E parte dal laboratorio del renzismo, accompagnato da Tommaso Nannicini e Pietro Bussolati, da quella Milano dove l'ex premier ha ottenuto l'ultimo vero successo con Beppe Sala. E dove la gente gli urla: «Non mollare!». «Promesso», è la risposta di Renzi, che ha fissato per il 10-12 marzo un assemblea al Lingotto di Torino. Altro luogo simbolo: è lì che nel 2007 Walter Veltroni fondò il Pd.

La novità delle ultime ore è che il segretario uscente (domenica all'Assemblea nazionale rassegnerà le dimissioni) appare intenzionato a tentare di disinnescare la scissione di Bersani & C. L'ha deciso la notte scorsa in un lungo vertice con Dario Franceschini, Matteo Orfini, Ettore Rosato, Antonello Giacomelli, Lorenzo Guerini, Luca Lotti e Maria Elena Boschi. In verità Renzi è convinto che la minoranza «non andrà da nessuna parte, che la scissione si evita di certo. Stanno cercando di ottenere qualche giorno in più...». Ma, tra vedere e non vedere, nel vertice si è deciso di mandare Guerini e Franceschini a fare scouting per sondare i potenziali scissionisti. E, nel frattempo, di concedere qualcosa alla minoranza.

IPOTESI RINVIO
«Al momento le primarie sono previste per il 9 aprile», confida Renzi ai suoi, «ma si può vedere...». E l'altra notte, appunto, è stato deciso che è possibile concedere un mese in più di tempo a Bersani e agli altri. Tant'è, che tra i franceschiniani si parla del 7 o del 14 maggio. «Ma non oltre, altrimenti si interferisce con la campagna elettorale per le elezioni amministrative previste per metà giugno». L'altra apertura - e non da poco - è sulla data delle elezioni nazionali: «A giugno ormai è impossibile farle», concordano Renzi e Franceschini. «Semmai si faranno il 24 settembre in concomitanza con le elezioni tedesche. O, cosa decisamente più probabile, nel 2018. Perché non avrebbe senso andare alle urne in autunno dopo aver varato una manovra economica da 24 miliardi. Sarebbe come fare harakiri», dice chi ha partecipato al summit notturno.

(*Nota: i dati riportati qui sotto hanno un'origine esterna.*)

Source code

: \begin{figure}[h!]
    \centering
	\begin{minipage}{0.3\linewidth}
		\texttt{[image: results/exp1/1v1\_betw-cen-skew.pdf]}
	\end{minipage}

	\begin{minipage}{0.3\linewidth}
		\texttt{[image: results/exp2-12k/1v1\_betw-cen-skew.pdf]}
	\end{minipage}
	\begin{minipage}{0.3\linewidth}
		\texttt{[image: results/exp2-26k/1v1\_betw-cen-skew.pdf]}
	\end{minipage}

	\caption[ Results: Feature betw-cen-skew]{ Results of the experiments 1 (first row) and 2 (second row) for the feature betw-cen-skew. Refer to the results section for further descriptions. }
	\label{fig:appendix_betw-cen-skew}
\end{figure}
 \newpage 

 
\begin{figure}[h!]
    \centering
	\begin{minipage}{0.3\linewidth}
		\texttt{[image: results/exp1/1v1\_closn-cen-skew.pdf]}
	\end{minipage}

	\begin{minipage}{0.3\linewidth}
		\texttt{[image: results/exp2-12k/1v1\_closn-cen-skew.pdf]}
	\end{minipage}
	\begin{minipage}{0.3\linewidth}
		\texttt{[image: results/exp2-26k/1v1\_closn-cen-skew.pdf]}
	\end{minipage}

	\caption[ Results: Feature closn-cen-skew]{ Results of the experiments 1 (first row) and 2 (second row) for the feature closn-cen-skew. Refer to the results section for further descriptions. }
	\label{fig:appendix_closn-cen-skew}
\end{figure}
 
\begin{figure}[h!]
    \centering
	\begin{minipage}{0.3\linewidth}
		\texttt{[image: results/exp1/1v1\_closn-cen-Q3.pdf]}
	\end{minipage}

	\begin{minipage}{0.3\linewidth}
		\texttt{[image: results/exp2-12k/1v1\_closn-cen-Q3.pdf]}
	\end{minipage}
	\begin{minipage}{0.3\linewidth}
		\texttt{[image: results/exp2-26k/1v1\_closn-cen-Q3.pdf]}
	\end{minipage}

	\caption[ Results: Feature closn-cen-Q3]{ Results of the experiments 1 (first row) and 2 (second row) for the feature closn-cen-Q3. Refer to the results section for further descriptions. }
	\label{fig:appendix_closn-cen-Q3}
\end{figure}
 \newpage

Non sono i soli segnali di pace del Nazareno a chi minaccia di lasciare. Un altro, che serve anche a ricompattare i Giovani turchi di Andrea Orlando e Orfini, è il sì alla conferenza programmatica proposta lunedì in Direzione dal Guardasigilli. Ma senza dilatare i tempi congressuali. La conferenza, come hanno proposto anche Maurizio Martina e Piero Fassino, si farà tra l'Assemblea di domenica e il giorno in cui verranno presentati i candidati per le primarie. «Un modo per tenere unito il partito», spiega il giovane turco Francesco Verducci, «rafforzando il terreno comune programmatico all'inizio del percorso congressuale».

RITORNO AL MATTARELLUM
Altre due aperture, che però a sera Pier Luigi Bersani boccia insieme alle altre («non ci sono novità»), sono il ritorno al Mattarellum (deciso dall'assemblea del gruppo della Camera) come base di partenza per la trattativa sulla legge elettorale. Ed è la conferma che da domenica il reggente del partito sarà il presidente Orfini (non Renzi medesimo). Con una postilla: la proprietà del simbolo, grazie a una modifica dello Statuto, andrà al tesoriere Francesco Bonifazi. Il Pd finisce insomma nelle mani del core business del Giglio Magico: «Così non corriamo rischi...», confida un renziano. «E' la conferma che non è più il Pd, ma il PdR, il partito di Renzi», sibilano dalla minoranza.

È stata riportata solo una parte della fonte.